**Record extracts**
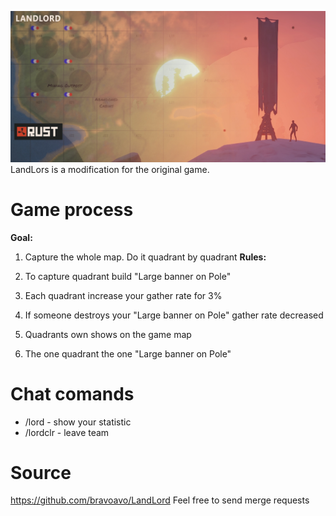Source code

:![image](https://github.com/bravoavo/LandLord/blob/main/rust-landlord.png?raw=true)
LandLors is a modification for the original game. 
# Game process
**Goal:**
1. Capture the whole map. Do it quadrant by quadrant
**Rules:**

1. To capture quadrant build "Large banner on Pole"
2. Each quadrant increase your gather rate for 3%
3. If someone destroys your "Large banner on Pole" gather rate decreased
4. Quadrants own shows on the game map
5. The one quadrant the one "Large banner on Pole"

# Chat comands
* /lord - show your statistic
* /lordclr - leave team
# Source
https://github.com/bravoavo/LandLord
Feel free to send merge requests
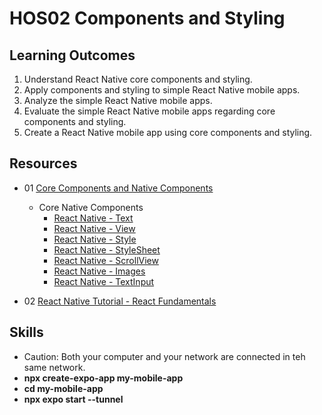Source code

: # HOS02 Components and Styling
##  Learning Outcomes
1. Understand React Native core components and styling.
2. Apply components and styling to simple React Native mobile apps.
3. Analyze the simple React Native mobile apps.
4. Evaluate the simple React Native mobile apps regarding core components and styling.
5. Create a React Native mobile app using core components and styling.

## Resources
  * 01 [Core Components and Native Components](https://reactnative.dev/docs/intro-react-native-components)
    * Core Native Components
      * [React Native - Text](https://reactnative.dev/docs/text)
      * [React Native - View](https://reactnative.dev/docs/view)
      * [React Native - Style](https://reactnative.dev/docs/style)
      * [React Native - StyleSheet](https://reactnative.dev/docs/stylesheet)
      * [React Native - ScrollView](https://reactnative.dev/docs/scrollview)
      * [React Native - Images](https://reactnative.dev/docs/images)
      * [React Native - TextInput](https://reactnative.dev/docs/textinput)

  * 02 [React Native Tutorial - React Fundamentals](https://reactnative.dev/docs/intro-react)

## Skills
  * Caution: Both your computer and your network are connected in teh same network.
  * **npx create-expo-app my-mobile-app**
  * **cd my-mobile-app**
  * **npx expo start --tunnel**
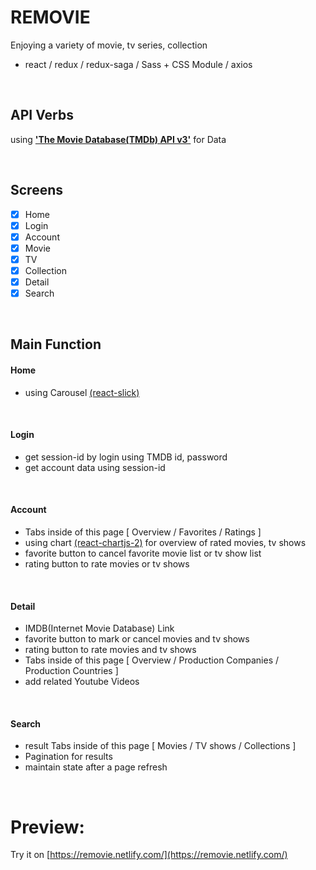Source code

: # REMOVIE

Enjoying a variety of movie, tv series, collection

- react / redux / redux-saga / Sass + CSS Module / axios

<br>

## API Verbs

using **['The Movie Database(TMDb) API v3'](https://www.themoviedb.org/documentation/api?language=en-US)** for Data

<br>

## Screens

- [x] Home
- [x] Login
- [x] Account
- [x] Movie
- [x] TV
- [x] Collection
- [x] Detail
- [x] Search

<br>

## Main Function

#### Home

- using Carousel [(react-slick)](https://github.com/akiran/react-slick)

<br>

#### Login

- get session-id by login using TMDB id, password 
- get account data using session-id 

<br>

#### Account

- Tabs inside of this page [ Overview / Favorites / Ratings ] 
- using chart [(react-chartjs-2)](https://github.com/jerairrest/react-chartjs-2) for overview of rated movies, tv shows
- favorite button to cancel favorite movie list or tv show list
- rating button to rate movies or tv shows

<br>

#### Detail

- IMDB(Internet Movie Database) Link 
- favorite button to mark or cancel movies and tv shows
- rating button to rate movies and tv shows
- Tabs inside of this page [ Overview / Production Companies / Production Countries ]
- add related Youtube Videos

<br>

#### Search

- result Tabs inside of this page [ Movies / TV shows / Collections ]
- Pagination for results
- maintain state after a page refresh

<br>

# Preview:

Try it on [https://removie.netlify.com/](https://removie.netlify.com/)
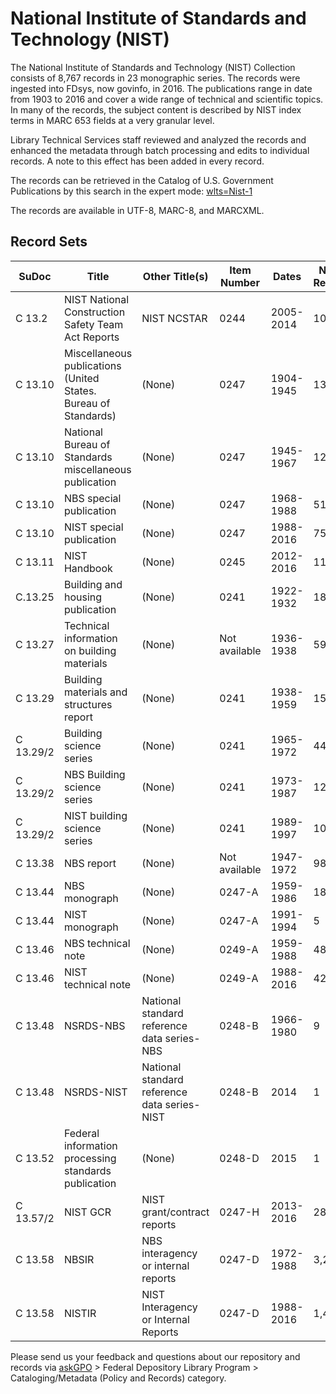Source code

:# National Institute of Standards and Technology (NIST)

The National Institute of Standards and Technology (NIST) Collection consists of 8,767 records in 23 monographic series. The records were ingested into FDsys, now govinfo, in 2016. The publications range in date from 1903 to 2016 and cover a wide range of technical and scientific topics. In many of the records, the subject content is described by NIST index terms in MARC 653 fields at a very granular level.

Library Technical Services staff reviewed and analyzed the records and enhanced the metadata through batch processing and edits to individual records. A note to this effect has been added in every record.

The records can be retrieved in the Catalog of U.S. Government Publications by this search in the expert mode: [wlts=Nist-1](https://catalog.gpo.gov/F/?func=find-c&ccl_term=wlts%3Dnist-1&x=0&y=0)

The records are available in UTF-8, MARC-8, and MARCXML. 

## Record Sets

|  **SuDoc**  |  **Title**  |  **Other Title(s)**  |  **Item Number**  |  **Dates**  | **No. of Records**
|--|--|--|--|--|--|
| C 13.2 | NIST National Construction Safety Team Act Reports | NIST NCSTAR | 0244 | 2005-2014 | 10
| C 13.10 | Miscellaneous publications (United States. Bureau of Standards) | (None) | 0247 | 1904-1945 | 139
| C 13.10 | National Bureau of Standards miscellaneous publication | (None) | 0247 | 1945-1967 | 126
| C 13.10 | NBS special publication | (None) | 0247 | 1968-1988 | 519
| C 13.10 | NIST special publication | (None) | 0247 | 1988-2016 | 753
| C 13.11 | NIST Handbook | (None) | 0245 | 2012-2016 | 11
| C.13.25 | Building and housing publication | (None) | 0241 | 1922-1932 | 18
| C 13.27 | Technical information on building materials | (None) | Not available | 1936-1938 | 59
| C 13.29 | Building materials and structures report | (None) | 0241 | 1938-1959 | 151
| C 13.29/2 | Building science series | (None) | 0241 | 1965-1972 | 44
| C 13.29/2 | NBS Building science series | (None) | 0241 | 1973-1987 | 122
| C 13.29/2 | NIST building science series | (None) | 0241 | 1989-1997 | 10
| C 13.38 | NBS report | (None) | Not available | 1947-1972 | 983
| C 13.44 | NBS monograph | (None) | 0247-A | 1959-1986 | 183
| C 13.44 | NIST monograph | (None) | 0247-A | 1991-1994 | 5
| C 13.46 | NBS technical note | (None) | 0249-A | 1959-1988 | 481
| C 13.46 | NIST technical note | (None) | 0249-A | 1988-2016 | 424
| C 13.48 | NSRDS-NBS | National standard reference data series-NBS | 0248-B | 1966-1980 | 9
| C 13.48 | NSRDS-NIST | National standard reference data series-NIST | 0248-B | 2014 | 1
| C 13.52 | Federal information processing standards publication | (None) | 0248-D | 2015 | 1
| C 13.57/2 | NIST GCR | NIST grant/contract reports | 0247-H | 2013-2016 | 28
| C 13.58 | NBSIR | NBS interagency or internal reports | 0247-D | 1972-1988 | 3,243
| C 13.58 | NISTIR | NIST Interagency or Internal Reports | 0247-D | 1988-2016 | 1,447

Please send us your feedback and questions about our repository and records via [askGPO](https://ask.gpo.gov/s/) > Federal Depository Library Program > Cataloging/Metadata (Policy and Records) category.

* * *

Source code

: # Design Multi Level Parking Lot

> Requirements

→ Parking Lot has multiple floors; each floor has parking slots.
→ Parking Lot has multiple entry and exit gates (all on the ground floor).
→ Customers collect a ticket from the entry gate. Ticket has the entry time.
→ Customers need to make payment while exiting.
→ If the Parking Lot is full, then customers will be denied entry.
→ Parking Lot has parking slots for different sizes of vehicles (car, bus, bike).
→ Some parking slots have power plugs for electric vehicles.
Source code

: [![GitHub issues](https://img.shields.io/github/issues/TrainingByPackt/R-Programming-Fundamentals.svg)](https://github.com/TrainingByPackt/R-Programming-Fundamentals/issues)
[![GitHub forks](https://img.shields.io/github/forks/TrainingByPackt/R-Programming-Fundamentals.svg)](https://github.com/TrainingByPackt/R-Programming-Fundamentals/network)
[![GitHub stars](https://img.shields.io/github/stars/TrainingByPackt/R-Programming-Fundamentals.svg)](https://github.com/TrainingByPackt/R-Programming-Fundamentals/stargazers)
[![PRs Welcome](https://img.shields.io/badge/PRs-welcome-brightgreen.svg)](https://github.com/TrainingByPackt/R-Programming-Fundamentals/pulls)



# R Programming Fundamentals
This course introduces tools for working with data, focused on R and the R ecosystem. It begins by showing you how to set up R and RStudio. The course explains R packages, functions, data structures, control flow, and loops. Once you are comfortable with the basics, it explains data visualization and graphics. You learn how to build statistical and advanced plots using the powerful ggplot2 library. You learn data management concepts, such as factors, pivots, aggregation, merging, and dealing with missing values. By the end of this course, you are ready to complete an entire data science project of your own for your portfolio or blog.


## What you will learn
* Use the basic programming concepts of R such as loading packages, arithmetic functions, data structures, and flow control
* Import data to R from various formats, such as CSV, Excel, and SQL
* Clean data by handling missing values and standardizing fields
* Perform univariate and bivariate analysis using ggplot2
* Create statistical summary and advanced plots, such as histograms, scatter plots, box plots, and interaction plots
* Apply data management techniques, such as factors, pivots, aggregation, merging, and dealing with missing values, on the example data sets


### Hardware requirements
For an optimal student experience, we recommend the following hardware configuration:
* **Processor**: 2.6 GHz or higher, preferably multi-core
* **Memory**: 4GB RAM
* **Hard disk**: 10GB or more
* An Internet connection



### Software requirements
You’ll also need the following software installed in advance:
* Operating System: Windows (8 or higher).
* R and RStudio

**Task objective**
Only the lines above from the line containing "- [x] Account" through the line containing "#### Account" should be retyped, exactly and with both ends included.

**Task answer**
- [x] Account
- [x] Movie
- [x] TV
- [x] Collection
- [x] Detail
- [x] Search

<br>

## Main Function

#### Home

- using Carousel [(react-slick)](https://github.com/akiran/react-slick)

<br>

#### Login

- get session-id by login using TMDB id, password 
- get account data using session-id 

<br>

#### Account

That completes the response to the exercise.